Information supplied →
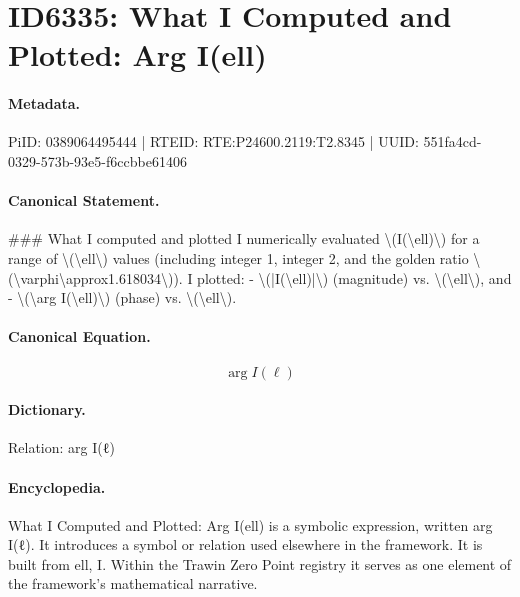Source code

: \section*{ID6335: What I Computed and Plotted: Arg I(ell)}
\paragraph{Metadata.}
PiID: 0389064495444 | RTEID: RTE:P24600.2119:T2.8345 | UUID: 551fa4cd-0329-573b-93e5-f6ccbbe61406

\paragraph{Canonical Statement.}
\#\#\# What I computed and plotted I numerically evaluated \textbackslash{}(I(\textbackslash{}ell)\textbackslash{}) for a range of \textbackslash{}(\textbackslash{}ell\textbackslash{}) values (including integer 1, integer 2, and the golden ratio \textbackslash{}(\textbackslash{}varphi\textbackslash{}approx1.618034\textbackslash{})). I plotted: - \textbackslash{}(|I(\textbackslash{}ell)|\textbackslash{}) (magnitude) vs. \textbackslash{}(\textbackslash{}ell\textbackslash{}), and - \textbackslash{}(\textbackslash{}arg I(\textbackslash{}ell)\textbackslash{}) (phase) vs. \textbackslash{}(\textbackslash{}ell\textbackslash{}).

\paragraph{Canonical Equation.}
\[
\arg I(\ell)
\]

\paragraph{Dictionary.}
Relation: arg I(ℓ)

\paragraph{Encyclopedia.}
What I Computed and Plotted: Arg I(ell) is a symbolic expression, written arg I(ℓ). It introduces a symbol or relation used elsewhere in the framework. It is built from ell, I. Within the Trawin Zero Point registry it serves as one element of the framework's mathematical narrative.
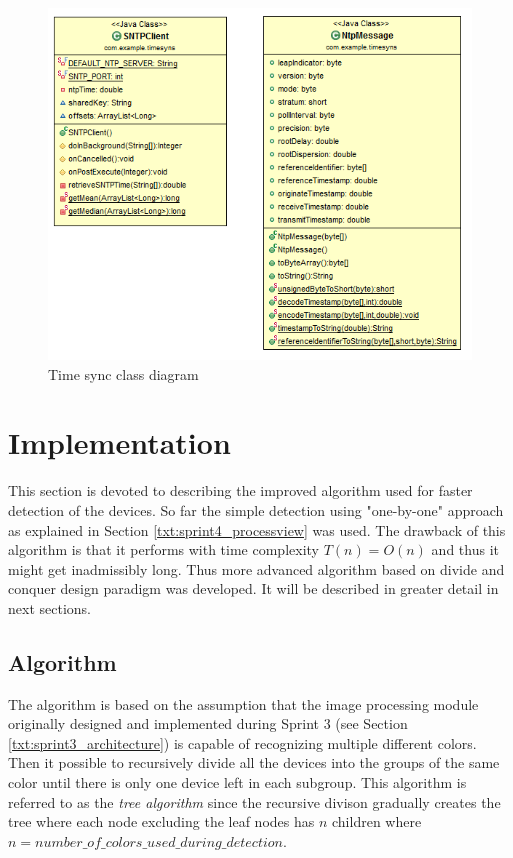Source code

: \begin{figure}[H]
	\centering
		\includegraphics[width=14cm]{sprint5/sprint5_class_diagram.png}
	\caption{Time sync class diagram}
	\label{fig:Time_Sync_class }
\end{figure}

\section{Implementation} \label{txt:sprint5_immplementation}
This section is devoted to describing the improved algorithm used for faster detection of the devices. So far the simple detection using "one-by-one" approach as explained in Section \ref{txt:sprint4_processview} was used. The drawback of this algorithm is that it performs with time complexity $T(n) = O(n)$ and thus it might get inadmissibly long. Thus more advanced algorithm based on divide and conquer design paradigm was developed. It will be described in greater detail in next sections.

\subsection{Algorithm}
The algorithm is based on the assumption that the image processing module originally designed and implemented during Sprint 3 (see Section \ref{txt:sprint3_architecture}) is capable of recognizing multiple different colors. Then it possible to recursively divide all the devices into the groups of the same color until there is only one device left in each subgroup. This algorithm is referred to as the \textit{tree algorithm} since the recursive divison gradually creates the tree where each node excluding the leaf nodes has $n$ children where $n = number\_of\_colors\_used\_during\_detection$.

Problem statement →
Copy every line where the word "divide" is present in the entries above.

Solved exercise →
This section is devoted to describing the improved algorithm used for faster detection of the devices. So far the simple detection using "one-by-one" approach as explained in Section \ref{txt:sprint4_processview} was used. The drawback of this algorithm is that it performs with time complexity $T(n) = O(n)$ and thus it might get inadmissibly long. Thus more advanced algorithm based on divide and conquer design paradigm was developed. It will be described in greater detail in next sections.
The algorithm is based on the assumption that the image processing module originally designed and implemented during Sprint 3 (see Section \ref{txt:sprint3_architecture}) is capable of recognizing multiple different colors. Then it possible to recursively divide all the devices into the groups of the same color until there is only one device left in each subgroup. This algorithm is referred to as the \textit{tree algorithm} since the recursive divison gradually creates the tree where each node excluding the leaf nodes has $n$ children where $n = number\_of\_colors\_used\_during\_detection$.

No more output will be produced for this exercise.